-- Opening Marker --
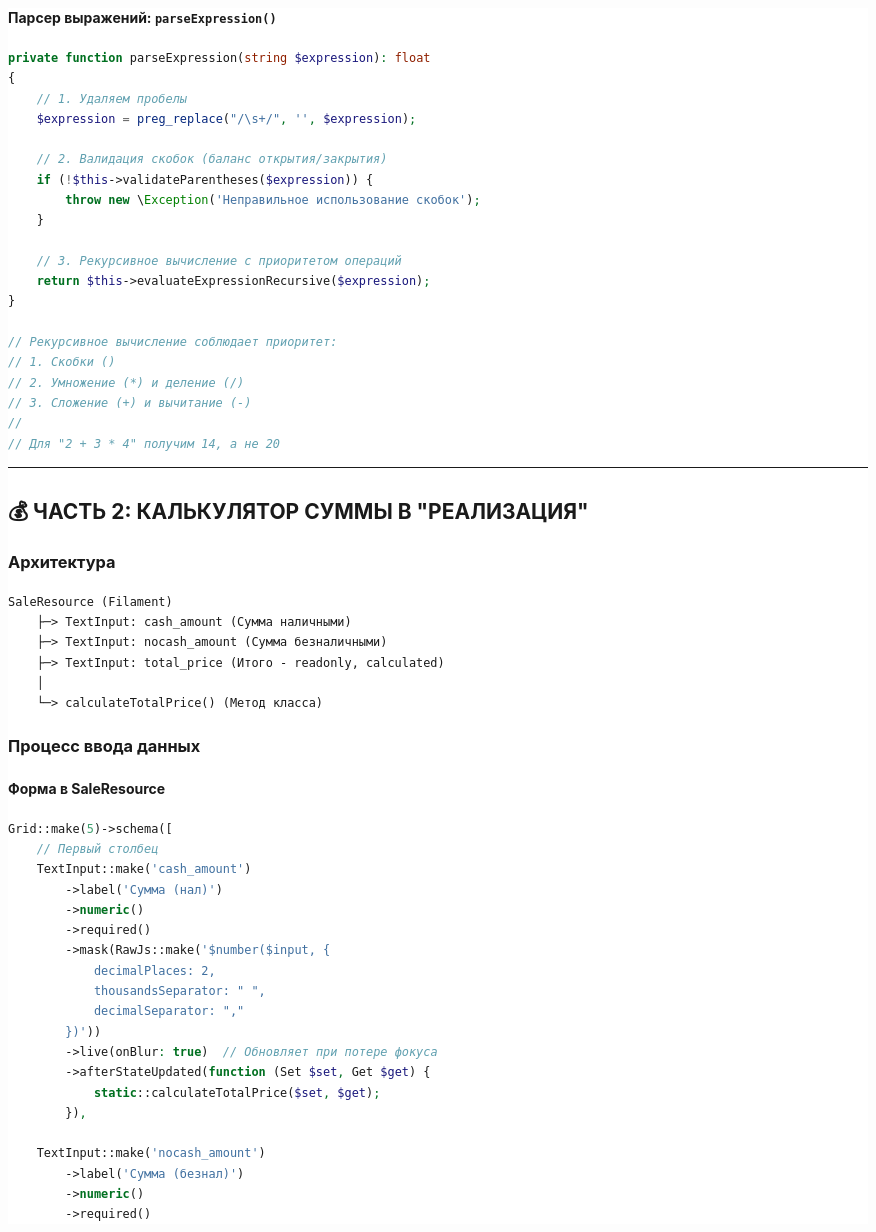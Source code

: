 #### Парсер выражений: `parseExpression()`

```php
private function parseExpression(string $expression): float
{
    // 1. Удаляем пробелы
    $expression = preg_replace("/\s+/", '', $expression);
    
    // 2. Валидация скобок (баланс открытия/закрытия)
    if (!$this->validateParentheses($expression)) {
        throw new \Exception('Неправильное использование скобок');
    }
    
    // 3. Рекурсивное вычисление с приоритетом операций
    return $this->evaluateExpressionRecursive($expression);
}

// Рекурсивное вычисление соблюдает приоритет:
// 1. Скобки ()
// 2. Умножение (*) и деление (/)
// 3. Сложение (+) и вычитание (-)
// 
// Для "2 + 3 * 4" получим 14, а не 20
```

---

## 💰 ЧАСТЬ 2: КАЛЬКУЛЯТОР СУММЫ В "РЕАЛИЗАЦИЯ"

### Архитектура

```
SaleResource (Filament)
    ├─> TextInput: cash_amount (Сумма наличными)
    ├─> TextInput: nocash_amount (Сумма безналичными)
    ├─> TextInput: total_price (Итого - readonly, calculated)
    │
    └─> calculateTotalPrice() (Метод класса)
```

### Процесс ввода данных

#### Форма в SaleResource

```php
Grid::make(5)->schema([
    // Первый столбец
    TextInput::make('cash_amount')
        ->label('Сумма (нал)')
        ->numeric()
        ->required()
        ->mask(RawJs::make('$number($input, { 
            decimalPlaces: 2, 
            thousandsSeparator: " ", 
            decimalSeparator: "," 
        })'))
        ->live(onBlur: true)  // Обновляет при потере фокуса
        ->afterStateUpdated(function (Set $set, Get $get) {
            static::calculateTotalPrice($set, $get);
        }),
    
    TextInput::make('nocash_amount')
        ->label('Сумма (безнал)')
        ->numeric()
        ->required()
```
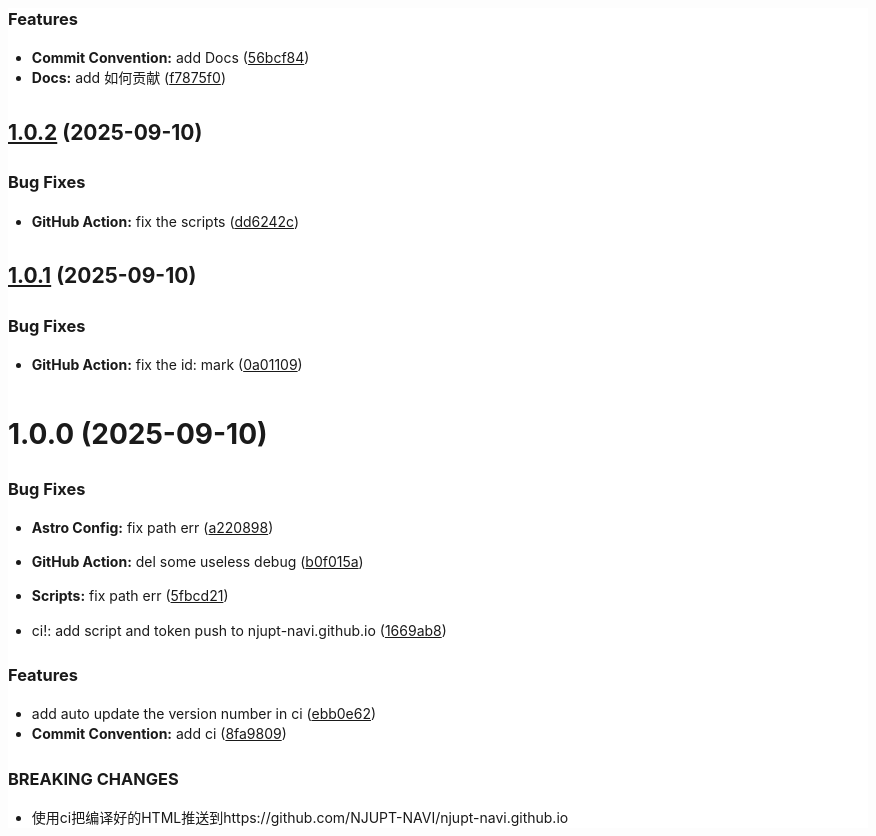 
### Features

* **Commit Convention:** add Docs ([56bcf84](https://github.com/NJUPT-NAVI/NJUPT-Survival-Guide/commit/56bcf84ff9be3b04baabbd44ce52c572c26d94a2))
* **Docs:** add 如何贡献 ([f7875f0](https://github.com/NJUPT-NAVI/NJUPT-Survival-Guide/commit/f7875f06209c6ca8dec8814cbdbe366a30eac023))

## [1.0.2](https://github.com/NJUPT-NAVI/NJUPT-Survival-Guide/compare/v1.0.1...v1.0.2) (2025-09-10)


### Bug Fixes

* **GitHub Action:** fix the scripts ([dd6242c](https://github.com/NJUPT-NAVI/NJUPT-Survival-Guide/commit/dd6242cb7846d145ee476ee158954571edbcc306))

## [1.0.1](https://github.com/NJUPT-NAVI/NJUPT-Survival-Guide/compare/v1.0.0...v1.0.1) (2025-09-10)


### Bug Fixes

* **GitHub Action:** fix the id: mark ([0a01109](https://github.com/NJUPT-NAVI/NJUPT-Survival-Guide/commit/0a01109790c392da7e2f7284a5300935e7a2c9bd))

# 1.0.0 (2025-09-10)


### Bug Fixes

* **Astro Config:** fix path err ([a220898](https://github.com/NJUPT-NAVI/NJUPT-Survival-Guide/commit/a220898067ceb21f010a9e6d3dc19f3752d96884))
* **GitHub Action:** del some useless debug ([b0f015a](https://github.com/NJUPT-NAVI/NJUPT-Survival-Guide/commit/b0f015a266e592fa7a4effa2ee77b9a0ce827b96))
* **Scripts:** fix path err ([5fbcd21](https://github.com/NJUPT-NAVI/NJUPT-Survival-Guide/commit/5fbcd2181448cb6703317d5e419074e4abf7efb9))


* ci!: add script and token push to njupt-navi.github.io ([1669ab8](https://github.com/NJUPT-NAVI/NJUPT-Survival-Guide/commit/1669ab8df4a863aed689b54f72fe5a11001daf9e))


### Features

* add auto update the version number in ci ([ebb0e62](https://github.com/NJUPT-NAVI/NJUPT-Survival-Guide/commit/ebb0e62af39070a47c0454049407fb281b31a6a9))
* **Commit Convention:** add ci ([8fa9809](https://github.com/NJUPT-NAVI/NJUPT-Survival-Guide/commit/8fa980992c33a5d780822353af95585e12ebb10e))


### BREAKING CHANGES

* 使用ci把编译好的HTML推送到https://github.com/NJUPT-NAVI/njupt-navi.github.io
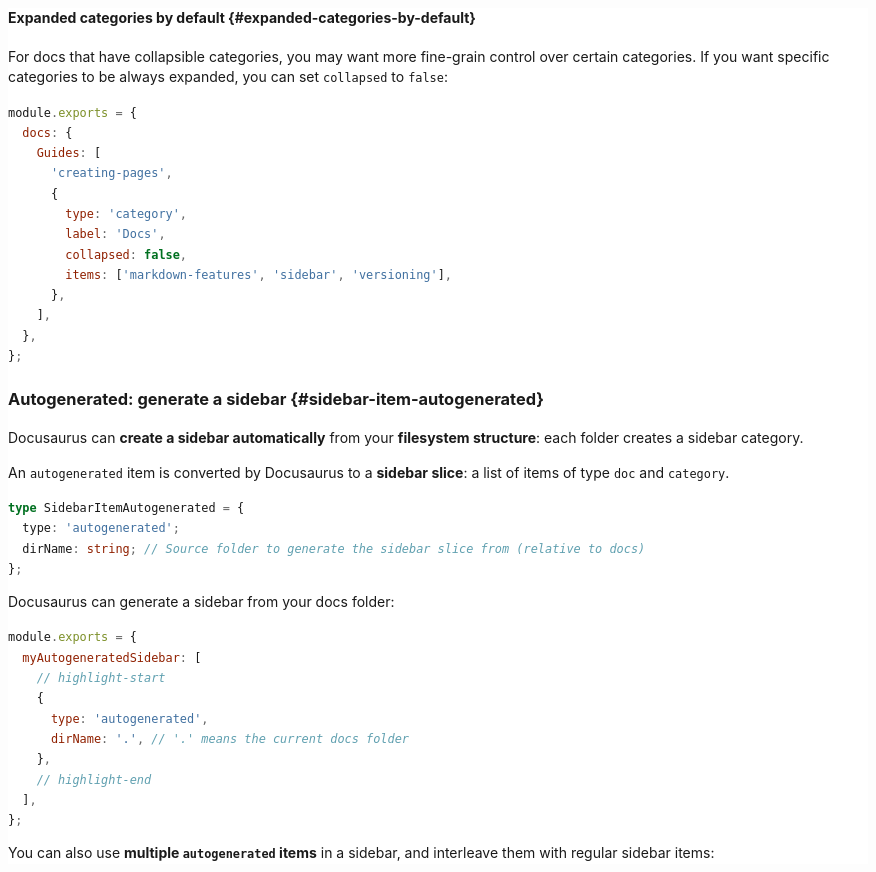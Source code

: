 #### Expanded categories by default {#expanded-categories-by-default}

For docs that have collapsible categories, you may want more fine-grain control over certain categories. If you want specific categories to be always expanded, you can set `collapsed` to `false`:

```js title="sidebars.js"
module.exports = {
  docs: {
    Guides: [
      'creating-pages',
      {
        type: 'category',
        label: 'Docs',
        collapsed: false,
        items: ['markdown-features', 'sidebar', 'versioning'],
      },
    ],
  },
};
```

### Autogenerated: generate a sidebar {#sidebar-item-autogenerated}

Docusaurus can **create a sidebar automatically** from your **filesystem structure**: each folder creates a sidebar category.

An `autogenerated` item is converted by Docusaurus to a **sidebar slice**: a list of items of type `doc` and `category`.

```typescript
type SidebarItemAutogenerated = {
  type: 'autogenerated';
  dirName: string; // Source folder to generate the sidebar slice from (relative to docs)
};
```

Docusaurus can generate a sidebar from your docs folder:

```js title="sidebars.js"
module.exports = {
  myAutogeneratedSidebar: [
    // highlight-start
    {
      type: 'autogenerated',
      dirName: '.', // '.' means the current docs folder
    },
    // highlight-end
  ],
};
```

You can also use **multiple `autogenerated` items** in a sidebar, and interleave them with regular sidebar items:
-- Closing Marker --
(Your objective)
Give the count of lines in the entries above that hold the word "path", with no other words.

(Final answer)
2